While sailing to Egypt from Malta, Napoleon wrote General Orders about how the army was to behave once ashore. Public treasures and the houses and offices of the revenue collectors were to be sealed up; Mamluks were to be arrested and their horses and camels requisitioned; all towns and villages would be disarmed. ‘Every soldier who shall enter into the houses of the inhabitants to steal horses or camels shall be punished,’21 he instructed. He was particularly careful to give no cause for a jihad. ‘Do not contradict them,’ he ordered his men with regard to Muslims. ‘Deal with them as we dealt with the Jews and with the Italians. Respect their muftis and imams as you respected rabbis and bishops … The Roman legions protected all religions … The people here treat their wives differently from us, but in all countries the man who commits rape is a monster.’22 He added that the first town they would enter had been founded by Alexander the Great, something that meant much more to him than to them.

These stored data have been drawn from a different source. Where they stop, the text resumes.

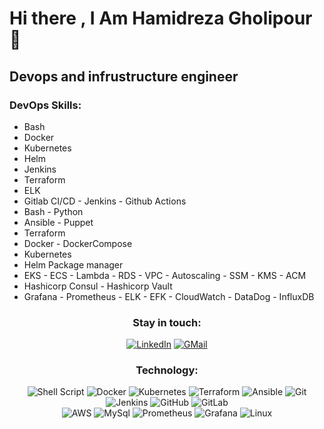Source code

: 

# Hi there , I Am Hamidreza Gholipour 👋
## Devops and infrustructure engineer


### DevOps Skills:
- Bash
- Docker
- Kubernetes
- Helm
- Jenkins
- Terraform
- ELK
- Gitlab CI/CD - Jenkins - Github Actions
- Bash - Python
- Ansible - Puppet
- Terraform 
- Docker - DockerCompose
- Kubernetes 
- Helm Package manager
- EKS - ECS - Lambda - RDS - VPC - Autoscaling - SSM - KMS - ACM
- Hashicorp Consul - Hashicorp Vault
- Grafana - Prometheus - ELK - EFK - CloudWatch - DataDog - InfluxDB


<p align="left">
</p>



<div align="center">
  


### Stay in touch:
[![LinkedIn](https://img.shields.io/badge/linkedin-%230077B5.svg?style=for-the-badge&logo=linkedin&logoColor=white)](https://www.linkedin.com/in/hamidrgholipour)
[![GMail](https://img.shields.io/badge/gmail-f0f0f0?&style=for-the-badge&logo=gmail&logoColor=white&color=ea4335)](mailto:hamidrgholipour@gmail.com)

### Technology:

![Shell Script](https://img.shields.io/badge/shell_script-%23121011.svg?style=for-the-badge&logo=gnu-bash&logoColor=white)
![Docker](https://img.shields.io/badge/docker-%230db7ed.svg?style=for-the-badge&logo=docker&logoColor=white)
![Kubernetes](https://img.shields.io/badge/kubernetes-%23326ce5.svg?style=for-the-badge&logo=kubernetes&logoColor=white)
![Terraform](https://img.shields.io/badge/terraform-%235835CC.svg?style=for-the-badge&logo=terraform&logoColor=white)
![Ansible](https://img.shields.io/badge/ansible-%231A1918.svg?style=for-the-badge&logo=ansible&logoColor=white)
![Git](https://img.shields.io/badge/-Git-000?&logo=git)
![Jenkins](https://img.shields.io/badge/jenkins-%232C5263.svg?style=for-the-badge&logo=jenkins&logoColor=white)
![GitHub](https://img.shields.io/badge/github-%23121011.svg?style=for-the-badge&logo=github&logoColor=white)
![GitLab](https://img.shields.io/badge/gitlab-%23181717.svg?style=for-the-badge&logo=gitlab&logoColor=white)
<br/> 
![AWS](https://img.shields.io/badge/-AWS-000?&logo=amazon&logoColor=yello)
![MySql](https://img.shields.io/badge/-MySql-000?&logo=MySQL&logoColor=4479A1)
![Prometheus](https://img.shields.io/badge/Prometheus-E6522C?style=for-the-badge&logo=Prometheus&logoColor=white)
![Grafana](https://img.shields.io/badge/grafana-%23F46800.svg?style=for-the-badge&logo=grafana&logoColor=white)
![Linux](https://img.shields.io/badge/-Linux-000?&logo=Linux)

<br/>    
<br/>  
  

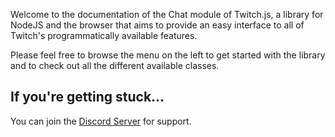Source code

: Welcome to the documentation of the Chat module of Twitch.js, a library for NodeJS and the browser that aims to provide an easy interface
to all of Twitch's programmatically available features.

Please feel free to browse the menu on the left to get started with the library and to check out all the different available classes.

## If you're getting stuck...

You can join the [Discord Server](https://discord.gg/b9ZqMfz) for support.
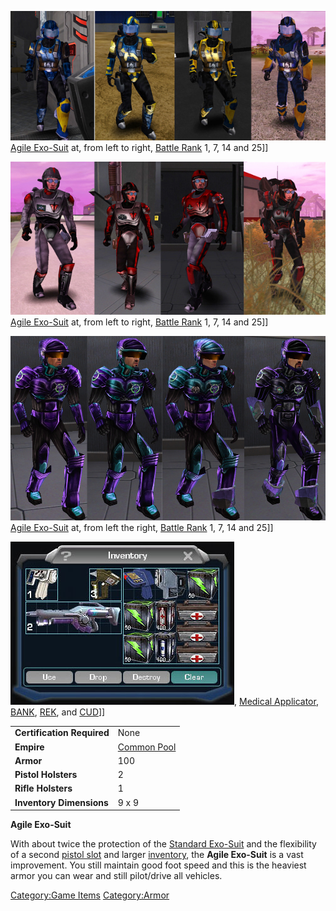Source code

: ![](images/NCAgileArmors2.jpg "fig:NCAgileArmors2.jpg") [Agile
Exo-Suit](Agile_Exo-Suit "wikilink") at, from left to right, [Battle
Rank](Battle_Rank "wikilink") 1, 7, 14 and 25\]\]

![](images/TRAgileArmor2.jpg "fig:TRAgileArmor2.jpg") [Agile
Exo-Suit](Agile_Exo-Suit "wikilink") at, from left to right, [Battle
Rank](Battle_Rank "wikilink") 1, 7, 14 and 25\]\]

![](images/VS_Agiles.jpg "fig:VS_Agiles.jpg") [Agile
Exo-Suit](Agile_Exo-Suit "wikilink") at, from left the right, [Battle
Rank](Battle_Rank "wikilink") 1, 7, 14 and 25\]\]

![](images/Agile_Inventory.jpg "fig:Agile_Inventory.jpg"), [Medical
Applicator](Medical_Applicator "wikilink"), [BANK](BANK "wikilink"),
[REK](REK "wikilink"), and [CUD](CUD "wikilink")\]\]

|                            |                                       |
| -------------------------- | ------------------------------------- |
| **Certification Required** | None                                  |
| **Empire**                 | [Common Pool](Common_Pool "wikilink") |
| **Armor**                  | 100                                   |
| **Pistol Holsters**        | 2                                     |
| **Rifle Holsters**         | 1                                     |
| **Inventory Dimensions**   | 9 x 9                                 |

**Agile Exo-Suit**

With about twice the protection of the [Standard
Exo-Suit](Standard_Exo-Suit "wikilink") and the flexibility of a second
[pistol slot](holster "wikilink") and larger
[inventory](inventory "wikilink"), the **Agile Exo-Suit** is a vast
improvement. You still maintain good foot speed and this is the heaviest
armor you can wear and still pilot/drive all vehicles.

[Category:Game Items](Category:Game_Items "wikilink")
[Category:Armor](Category:Armor "wikilink")

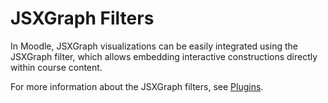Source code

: # JSXGraph Filters

In Moodle, JSXGraph visualizations can be easily integrated using the JSXGraph filter, which allows embedding interactive constructions directly within course content.

For more information about the JSXGraph filters, see [Plugins](../plugins).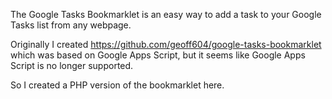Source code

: The Google Tasks Bookmarklet is an easy way to add a task to your Google Tasks list
from any webpage.

Originally I created https://github.com/geoff604/google-tasks-bookmarklet
which was based on Google Apps Script, but it seems like Google Apps Script is no longer supported.

So I created a PHP version of the bookmarklet here.
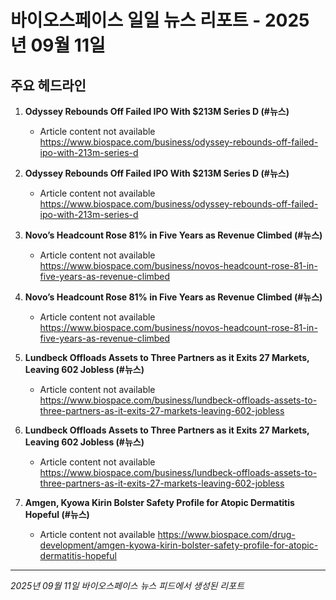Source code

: # 바이오스페이스 일일 뉴스 리포트 - 2025년 09월 11일


## 주요 헤드라인

1. **Odyssey Rebounds Off Failed IPO With $213M Series D (#뉴스)**
   - Article content not available
   <https://www.biospace.com/business/odyssey-rebounds-off-failed-ipo-with-213m-series-d>

2. **Odyssey Rebounds Off Failed IPO With $213M Series D (#뉴스)**
   - Article content not available
   <https://www.biospace.com/business/odyssey-rebounds-off-failed-ipo-with-213m-series-d>

3. **Novo’s Headcount Rose 81% in Five Years as Revenue Climbed (#뉴스)**
   - Article content not available
   <https://www.biospace.com/business/novos-headcount-rose-81-in-five-years-as-revenue-climbed>

4. **Novo’s Headcount Rose 81% in Five Years as Revenue Climbed (#뉴스)**
   - Article content not available
   <https://www.biospace.com/business/novos-headcount-rose-81-in-five-years-as-revenue-climbed>

5. **Lundbeck Offloads Assets to Three Partners as it Exits 27 Markets, Leaving 602 Jobless (#뉴스)**
   - Article content not available
   <https://www.biospace.com/business/lundbeck-offloads-assets-to-three-partners-as-it-exits-27-markets-leaving-602-jobless>

6. **Lundbeck Offloads Assets to Three Partners as it Exits 27 Markets, Leaving 602 Jobless (#뉴스)**
   - Article content not available
   <https://www.biospace.com/business/lundbeck-offloads-assets-to-three-partners-as-it-exits-27-markets-leaving-602-jobless>

7. **Amgen, Kyowa Kirin Bolster Safety Profile for Atopic Dermatitis Hopeful (#뉴스)**
   - Article content not available
   <https://www.biospace.com/drug-development/amgen-kyowa-kirin-bolster-safety-profile-for-atopic-dermatitis-hopeful>


---
*2025년 09월 11일 바이오스페이스 뉴스 피드에서 생성된 리포트*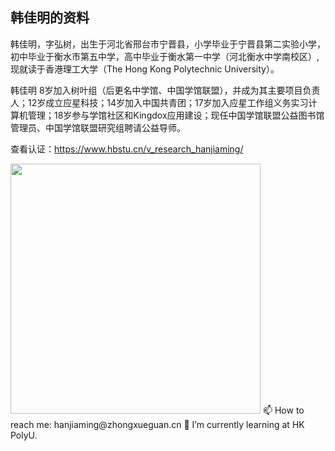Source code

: ## 韩佳明的资料

韩佳明，字弘树，出生于河北省邢台市宁晋县，小学毕业于宁晋县第二实验小学，初中毕业于衡水市第五中学，高中毕业于衡水第一中学（河北衡水中学南校区）,现就读于香港理工大学（The Hong Kong Polytechnic University）。

韩佳明 8岁加入树叶组（后更名中学馆、中国学馆联盟），并成为其主要项目负责人；12岁成立应星科技；14岁加入中国共青团；17岁加入应星工作组义务实习计算机管理；18岁参与学馆社区和Kingdox应用建设；现任中国学馆联盟公益图书馆管理员、中国学馆联盟研究组聘请公益导师。

查看认证：<https://www.hbstu.cn/v_research_hanjiaming/>

<img src="https://www.hanjiaming.com.cn/wp-content/uploads/file/photo/b3919b5fb7d50964e986197240038e54.png" height="null" width="400" />
📫 How to reach me: hanjiaming@zhongxueguan.cn
🌱 I’m currently learning at HK PolyU.

<!--
**guomaimang/guomaimang** is a ✨ _special_ ✨ repository because its `README.md` (this file) appears on your GitHub profile.

Here are some ideas to get you started:

- 🔭 I’m currently working on ...
- 🌱 I’m currently learning ...
- 👯 I’m looking to collaborate on ...
- 🤔 I’m looking for help with ...
- 💬 Ask me about ...
- 📫 How to reach me: ...
- 😄 Pronouns: ...
- ⚡ Fun fact: ...
-->
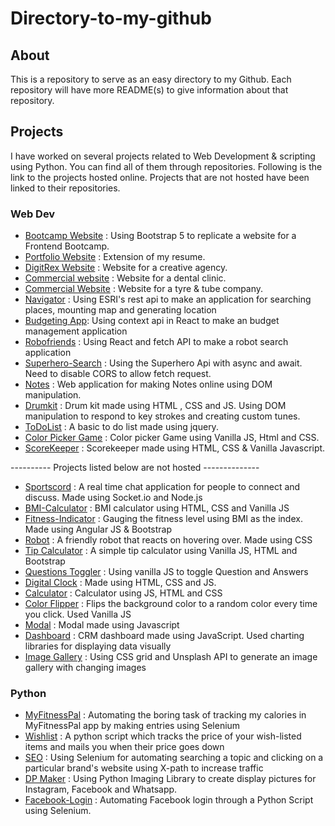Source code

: # Directory-to-my-github

## About
This is a repository to serve as an easy directory to my Github. Each repository will have more README(s) to give information about that repository.

## Projects
I have worked on several projects related to Web Development & scripting using Python. You can find all of them through repositories. Following is the link to the projects hosted online. Projects that are not hosted have been linked to their repositories.

### Web Dev

* [Bootcamp Website](https://frontendcamp.netlify.app/) : Using Bootstrap 5 to replicate a website for a Frontend Bootcamp. 
* [Portfolio Website](https://kartikeyrai.netlify.app/) : Extension of my resume.
* [DigitRex Website](https://digitrex.netlify.app/) : Website for a creative agency. 
* [Commercial website](https://raidentalimplantcentre.com/) :  Website for a dental clinic.
* [Commercial Website](https://maxridetubes.com/) : Website for a tyre & tube company. 
* [Navigator](https://navigator-arcgis-api.netlify.app/) : Using ESRI's rest api to make an application for searching places, mounting map and generating location 
* [Budgeting App](https://budgeting-webapp.netlify.app/): Using context api in React to make an budget management application 
* [Robofriends](https://kartikeyarai7.github.io/Robofriends/) :  Using React and fetch API to make a robot search application
* [Superhero-Search](https://superherosearchwithpromises.netlify.app/) : Using the Superhero Api with async and await. Need to disable CORS to allow fetch request.
* [Notes](https://notes-webapp-online.netlify.app/) : Web application for making Notes online using DOM manipulation. 
* [Drumkit](https://drumkit07.netlify.app/) : Drum kit made using HTML , CSS and JS. Using DOM manipulation to respond to key strokes and creating custom tunes.
* [ToDoList](https://to-do-list-for-productivity.netlify.app/) : A basic to do list made using jquery.
* [Color Picker Game](https://colorpickergames.netlify.app/) : Color picker Game using Vanilla JS, Html and CSS.
* [ScoreKeeper](https://scorekeeper-game.netlify.app/) : Scorekeeper made using HTML, CSS & Vanilla Javascript.
  

---------- Projects listed below are not hosted -------------- 


* [Sportscord]([https://github.com/kartikeyarai7/SportsCord]) : A real time chat application for people to connect and discuss. Made using Socket.io and Node.js
* [BMI-Calculator](https://github.com/kartikeyarai7/BMI-Calculator) : BMI calculator using HTML, CSS and Vanilla JS
* [Fitness-Indicator](https://github.com/kartikeyarai7/Fitness-Indicator) : Gauging the fitness level using BMI as the index. Made using Angular JS & Bootstrap
* [Robot](https://github.com/kartikeyarai7/Robot) : A friendly robot that reacts on hovering over. Made using CSS
* [Tip Calculator](https://github.com/kartikeyarai7/Tip-Calculator#tip-calculator) : A simple tip calculator using Vanilla JS, HTML and Bootstrap
* [Questions Toggler](https://github.com/kartikeyarai7/Question-Toggler#question-toggler) : Using vanilla JS to toggle Question and Answers
* [Digital Clock](https://github.com/kartikeyarai7/Digital-Clock#digital-clock) : Made using HTML, CSS and JS.
* [Calculator](https://github.com/kartikeyarai7/Calculator) : Calculator using JS, HTML and CSS
* [Color Flipper](https://github.com/kartikeyarai7/Colorflipper#colorflipper) : Flips the background color to a random color every time you click. Used Vanilla JS
* [Modal](https://github.com/kartikeyarai7/Modal-) : Modal made using Javascript
* [Dashboard](https://github.com/kartikeyarai7/CRM-Dashboard) : CRM dashboard made using JavaScript. Used charting libraries for displaying data visually
* [Image Gallery](https://github.com/kartikeyarai7/Image-gallery-) : Using CSS grid and Unsplash API to generate an image gallery with changing images

### Python

* [MyFitnessPal](https://github.com/kartikeyarai7/MyFitnessPal) : Automating the boring task of tracking my calories in MyFitnessPal app by making entries using Selenium
* [Wishlist](https://github.com/kartikeyarai7/Wishlist) : A python script which tracks the price of your wish-listed items and mails you when their price goes down 
* [SEO](https://github.com/kartikeyarai7/SEO-) : Using Selenium for automating searching a topic and clicking on a particular brand's website using X-path to increase traffic
* [DP Maker](https://github.com/kartikeyarai7/Display-Picture-Makers) : Using Python Imaging Library to create display pictures for Instagram, Facebook and Whatsapp. 
* [Facebook-Login](https://github.com/kartikeyarai7/Facebook-Login#facebook-login) : Automating Facebook login through a Python Script using Selenium.
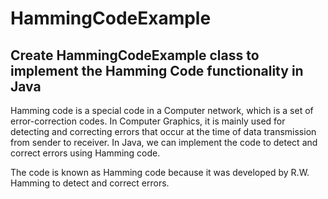 # HammingCodeExample
Create HammingCodeExample class to implement the Hamming Code functionality in Java
--
Hamming code is a special code in a Computer network, which is a set of error-correction codes. 
In Computer Graphics, it is mainly used for detecting and correcting errors that occur at the time of data transmission from sender to receiver. 
In Java, we can implement the code to detect and correct errors using Hamming code.

The code is known as Hamming code because it was developed by R.W. Hamming to detect and correct errors.
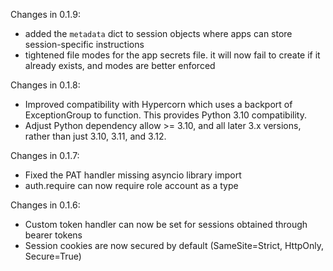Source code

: Changes in 0.1.9:
 - added the `metadata` dict to session objects where apps can store session-specific instructions
 - tightened file modes for the app secrets file. it will now fail to create if it already exists, and modes are better enforced

Changes in 0.1.8:
- Improved compatibility with Hypercorn which uses a backport of ExceptionGroup
  to function. This provides Python 3.10 compatibility.
- Adjust Python dependency allow >= 3.10, and all later 3.x versions, rather than
  just 3.10, 3.11, and 3.12.

Changes in 0.1.7:
- Fixed the PAT handler missing asyncio library import
- auth.require can now require role account as a type

Changes in 0.1.6:
- Custom token handler can now be set for sessions obtained through bearer tokens
- Session cookies are now secured by default (SameSite=Strict, HttpOnly, Secure=True)
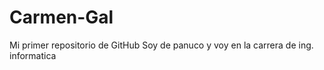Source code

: # Carmen-Gal
Mi primer repositorio de GitHub
Soy de  panuco  y voy en la carrera de ing. informatica 
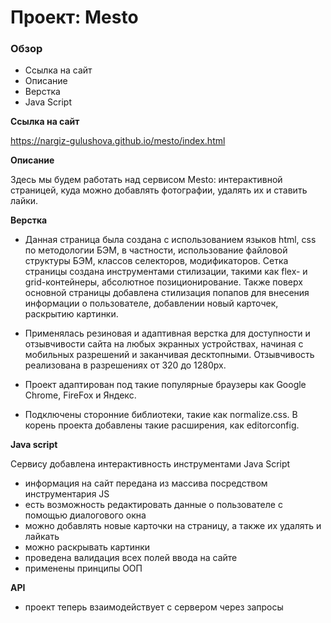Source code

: # Проект: Mesto

### Обзор

- Ссылка на сайт
- Описание
- Верстка
- Java Script

**Ссылка на сайт**

https://nargiz-gulushova.github.io/mesto/index.html

**Описание**

Здесь мы будем работать над сервисом Mesto: интерактивной страницей, куда можно добавлять фотографии, удалять их и ставить лайки.

**Верстка**

- Данная страница была создана с использованием языков html, css по методологии БЭМ, в частности,
  использование файловой структуры БЭМ, классов селекторов, модификаторов.
  Сетка страницы создана инструментами стилизации, такими как flex- и grid-контейнеры, абсолютное позиционирование.
  Также поверх основной страницы добавлена стилизация попапов для внесения информации о пользователе, добавлении новый карточек, раскрытию картинки.

- Применялась резиновая и адаптивная верстка для доступности и отзывчивости сайта на любых экранных устройствах, начиная с мобильных разрешений и заканчивая десктопными. Отзывчивость реализована в разрешениях от 320 до 1280px.

- Проект адаптирован под такие популярные браузеры как Google Chrome, FireFox и Яндекс.

- Подключены сторонние библиотеки, такие как normalize.css. В корень проекта добавлены такие расширения,
  как editorconfig.

**Java script**

Сервису добавлена интерактивность инструментами Java Script

- информация на сайт передана из массива посредством инструментария JS
- есть возможность редактировать данные о пользователе с помощью диалогового окна
- можно добавлять новые карточки на страницу, а также их удалять и лайкать
- можно раскрывать картинки
- проведена валидация всех полей ввода на сайте
- применены принципы ООП

**API**

- проект теперь взаимодействует с сервером через запросы
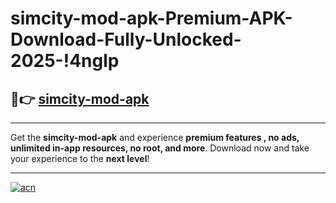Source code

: # simcity-mod-apk-Premium-APK-Download-Fully-Unlocked-2025-!4nglp

## 🚀👉 [simcity-mod-apk](https://y91cr1.esa.edu.pl?title=simcity-mod-apk&ref=4nglp)

---

Get the **simcity-mod-apk** and experience **premium features , no ads, unlimited in-app resources, no root, and more**. Download now and take your experience to the **next level**!

---

[![acn](https://i.imgur.com/s9jy2pZ.png)](https://y91cr1.esa.edu.pl?title=simcity-mod-apk&ref=4nglp)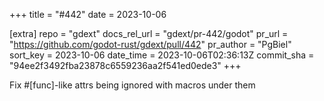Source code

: +++
title = "#442"
date = 2023-10-06

[extra]
repo = "gdext"
docs_rel_url = "gdext/pr-442/godot"
pr_url = "https://github.com/godot-rust/gdext/pull/442"
pr_author = "PgBiel"
sort_key = 2023-10-06
date_time = 2023-10-06T02:36:13Z
commit_sha = "94ee2f3492fba23878c6559236aa2f541ed0ede3"
+++

Fix #[func]-like attrs being ignored with macros under them
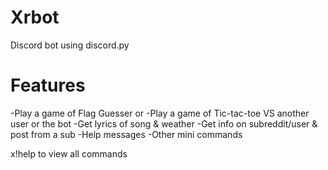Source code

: # Xrbot
Discord bot using discord.py

# Features
-Play a game of Flag Guesser or 
-Play a game of Tic-tac-toe VS another user or the bot 
-Get lyrics of song & weather 
-Get info on subreddit/user & post from a sub 
-Help messages 
-Other mini commands 

x!help to view all commands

On Sunday, July 1 the fleet arrived off Alexandria and Napoleon landed on the beach 8 miles away at Marabut at 11 p.m. He captured Alexandria the next morning by storm, Menou’s men going over the walls with ease. ‘We began by making an assault upon a place [Alexandria] without any defence,’ General Pierre Boyer, the army’s adjutant-general, wrote to his friend General Kilmaine back in France, ‘and garrisoned by about five hundred Janissaries [elite Mamluk soldiers], of whom scarcely a man knew how to level a musket … We lost, notwithstanding, 150 men, whom we might have preserved by only summoning the town [to surrender] but it was thought necessary to begin by striking terror into the enemy.’23 Napoleon had the dead buried beneath the granite Pompey’s Pillar, and inscribed their names on its sides.*
Napoleon stayed in Alexandria for a week, overseeing the disembarkation of his army, disarming the local population (except imams, muftis and sheikhs), making contact with the French merchants in Egypt, capturing nearby Rosetta, setting up a lazaretto (plague hospital) and writing an anti-Mamluk letter to the Turkish pasha in Cairo – ‘You know that France is the only ally the Sultan has in Europe’ – as well as producing proclamations on the printing press. One, dated ‘of the month of Muharrem, the Year of the Hegira 1213’, stated of the Mamluks:
The hour of their chastisement has come. For too long this rabble of slaves, purchased in Caucasus and in Georgia, has tyrannized over the fairest part of the world, but God, on whom everything depends, has decreed that their Empire shall be no more! … People of Egypt! I am come to restore your rights, to punish usurpers. I reverence … God, his prophet Muhammed, and the Koran! … Have we not destroyed the Pope, who made men wage war on the Muslims? Have we not destroyed the Knights of Malta, because those fools believed it to be God’s will to fight against Muslims?24
Napoleon was not afraid to invoke the deity – even to appear to take the side of the Muslims against the Pope – if it would serve his purpose and win over the population. Probably referring to the 1536 Franco-Ottoman alliance between François I and Sultan Suleiman the Magnificent, he then rhetorically asked: ‘Have we not for centuries been the friends of the Grand Signor (may God accomplish his desires!) and the enemy of his enemies?’ His reading had served him well and in his proclamation he echoed the rhythm and style of the Koran.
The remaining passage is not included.